Claro que a ocasião foi aproveitada pelas pessoas que representavam a direcção do CPK (que eram do norte) "baterem no ceguinho": "não aparece ninguém do sul nestas coisas", "não vale a pena organizar coisas no sul", etc, etc

Não deixam de ter alguma razão, pois se pensarmos no investimento necessário de tempo e dinheiro para quem mora em Barcelos, Vila das Aves ou Porto para atravessar meio país e, no fim, competir quase só com atletas nortenhos, penso que está tudo dito...

Eu sei que a nossa associação está concentrada a norte, nomeadamente de Pombal para cima, contudo ninguém pode negar que temos karaté de grande qualidade aqui no sul, quer estejamos a falar do Estoril, Amadora, Bobadela ou do Barreiro. Existe qualidade e trabalho, e isso comprova-se entre outras coisas, com os torneios que organizámos recentemente para os mais jovens e que tiveram cerca de 200 miúdos e comprova-se exames de Dan, onde os praticantes do sul exibem um excelente nível. Há trabalho, há material humano, faltará algum bom senso para que as pessoas se juntem entre si e puxem todas para o mesmo lado e acabem com a"ilhotas" - como diz o Sensei Ramos. Sózinhos não somos nada, juntos temos o mundo na mão (lá diz a canção).

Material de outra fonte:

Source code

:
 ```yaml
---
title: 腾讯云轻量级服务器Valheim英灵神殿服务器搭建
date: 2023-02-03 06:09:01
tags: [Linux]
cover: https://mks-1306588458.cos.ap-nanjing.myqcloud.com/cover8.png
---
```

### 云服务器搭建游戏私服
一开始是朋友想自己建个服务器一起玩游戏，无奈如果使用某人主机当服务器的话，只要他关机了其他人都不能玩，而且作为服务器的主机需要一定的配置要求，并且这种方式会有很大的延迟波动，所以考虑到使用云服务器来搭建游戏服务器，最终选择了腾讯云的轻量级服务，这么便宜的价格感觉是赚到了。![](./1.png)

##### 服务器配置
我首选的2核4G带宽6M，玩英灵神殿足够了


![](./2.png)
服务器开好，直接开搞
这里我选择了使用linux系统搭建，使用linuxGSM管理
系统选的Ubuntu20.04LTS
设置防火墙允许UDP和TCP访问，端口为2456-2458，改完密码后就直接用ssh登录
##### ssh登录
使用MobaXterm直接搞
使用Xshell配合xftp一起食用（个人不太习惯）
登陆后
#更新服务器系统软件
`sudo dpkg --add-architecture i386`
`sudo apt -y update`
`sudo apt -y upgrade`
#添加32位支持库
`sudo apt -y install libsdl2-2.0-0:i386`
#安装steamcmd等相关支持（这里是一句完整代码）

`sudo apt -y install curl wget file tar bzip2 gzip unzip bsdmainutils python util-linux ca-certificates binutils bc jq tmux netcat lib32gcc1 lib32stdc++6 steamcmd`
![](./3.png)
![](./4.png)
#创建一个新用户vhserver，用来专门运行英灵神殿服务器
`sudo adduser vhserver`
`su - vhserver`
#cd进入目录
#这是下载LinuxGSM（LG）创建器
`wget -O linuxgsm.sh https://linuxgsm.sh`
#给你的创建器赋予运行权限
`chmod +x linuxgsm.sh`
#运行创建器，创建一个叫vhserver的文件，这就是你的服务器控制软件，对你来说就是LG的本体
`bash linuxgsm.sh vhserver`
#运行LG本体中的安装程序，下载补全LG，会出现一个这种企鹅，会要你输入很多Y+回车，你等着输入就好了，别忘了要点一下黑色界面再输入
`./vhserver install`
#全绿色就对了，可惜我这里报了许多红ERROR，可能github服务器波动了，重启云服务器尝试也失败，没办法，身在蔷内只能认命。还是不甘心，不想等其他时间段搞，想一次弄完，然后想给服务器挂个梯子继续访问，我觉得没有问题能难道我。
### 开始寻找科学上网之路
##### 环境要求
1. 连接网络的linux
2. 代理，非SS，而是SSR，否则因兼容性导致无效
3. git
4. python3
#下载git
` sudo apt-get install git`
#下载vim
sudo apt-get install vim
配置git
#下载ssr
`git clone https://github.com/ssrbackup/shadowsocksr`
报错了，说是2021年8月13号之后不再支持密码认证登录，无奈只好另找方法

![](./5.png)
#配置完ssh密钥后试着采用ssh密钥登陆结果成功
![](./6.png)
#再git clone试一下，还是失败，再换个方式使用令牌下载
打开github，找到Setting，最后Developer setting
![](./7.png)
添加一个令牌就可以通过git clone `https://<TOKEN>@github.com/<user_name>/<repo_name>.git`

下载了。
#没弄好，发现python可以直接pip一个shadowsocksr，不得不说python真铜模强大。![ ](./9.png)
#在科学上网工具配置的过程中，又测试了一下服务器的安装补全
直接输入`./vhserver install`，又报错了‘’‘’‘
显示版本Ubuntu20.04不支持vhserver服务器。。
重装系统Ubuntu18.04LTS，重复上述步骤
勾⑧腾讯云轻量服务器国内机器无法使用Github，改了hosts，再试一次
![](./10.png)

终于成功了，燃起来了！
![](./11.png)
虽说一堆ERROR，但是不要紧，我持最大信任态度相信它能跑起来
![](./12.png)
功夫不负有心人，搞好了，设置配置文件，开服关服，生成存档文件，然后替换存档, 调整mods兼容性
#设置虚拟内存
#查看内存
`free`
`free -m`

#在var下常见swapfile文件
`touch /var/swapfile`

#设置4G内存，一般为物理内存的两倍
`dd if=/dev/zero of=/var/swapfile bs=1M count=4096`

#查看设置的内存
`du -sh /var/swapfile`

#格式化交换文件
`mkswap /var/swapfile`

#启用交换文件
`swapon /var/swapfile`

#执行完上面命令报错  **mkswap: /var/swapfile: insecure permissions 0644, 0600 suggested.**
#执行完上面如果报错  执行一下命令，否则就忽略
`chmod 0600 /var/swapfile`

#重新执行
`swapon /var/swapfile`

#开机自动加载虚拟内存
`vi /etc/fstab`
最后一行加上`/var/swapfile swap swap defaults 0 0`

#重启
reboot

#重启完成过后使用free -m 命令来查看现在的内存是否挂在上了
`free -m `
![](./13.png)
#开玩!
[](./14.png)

Mas penso que também os responsáveis do CPK deverão reflectir se querem investir no crescimento a sul ou não. Não me parece uma atitude muito coerente marcar um torneio de Seniores na véspera do campeonato regional de seniores da zona centro sul. Nenhum treinador com "dois dedos de testa" correria o risco de mandar um atleta desgastar-se (e arriscar-se a uma lesão) na véspera de uma prova que dá acesso ao campeonato nacional e, eventualmente a uma vaga na selecção.

No que à minha escola diz respeito, os seniores que treinam comigo, que ainda são alguns e têm muita qualidade, não parecem ter na competição desportiva a sua motivação principal. Gostam do karaté tradicional, do ippon (na verdadeira acepção da palavra), do golpe definitivo. Não das "pipocas" e toquezinhos de esgrima de luvas. Não posso, nem devo obrigá-los a isso!

Enquanto treinador, estou disponível para treinar aqueles que quiserem ser campeões mas, não me peçam para idolatrar este tipo de karaté. Como costumo dizer nos treinos, vale a pena competir para conhecer as várias vertentes do karaté. A competição é um meio, não um fim. Um podium é um estado efémero, mas o verdadeiro karateca perdura.

Não me esqueço das palavras do Sensei Watanabe(penso que foi ele que disse) " alguém se lembra de quem foi campeão em 94, ou em 97?", ninguém sabia......será que interessa?

Aproveitemos os valores, os princípios que os Senseis Funakoshi e Nakayama nos legaram e não nos esqueçamos das nossas origens.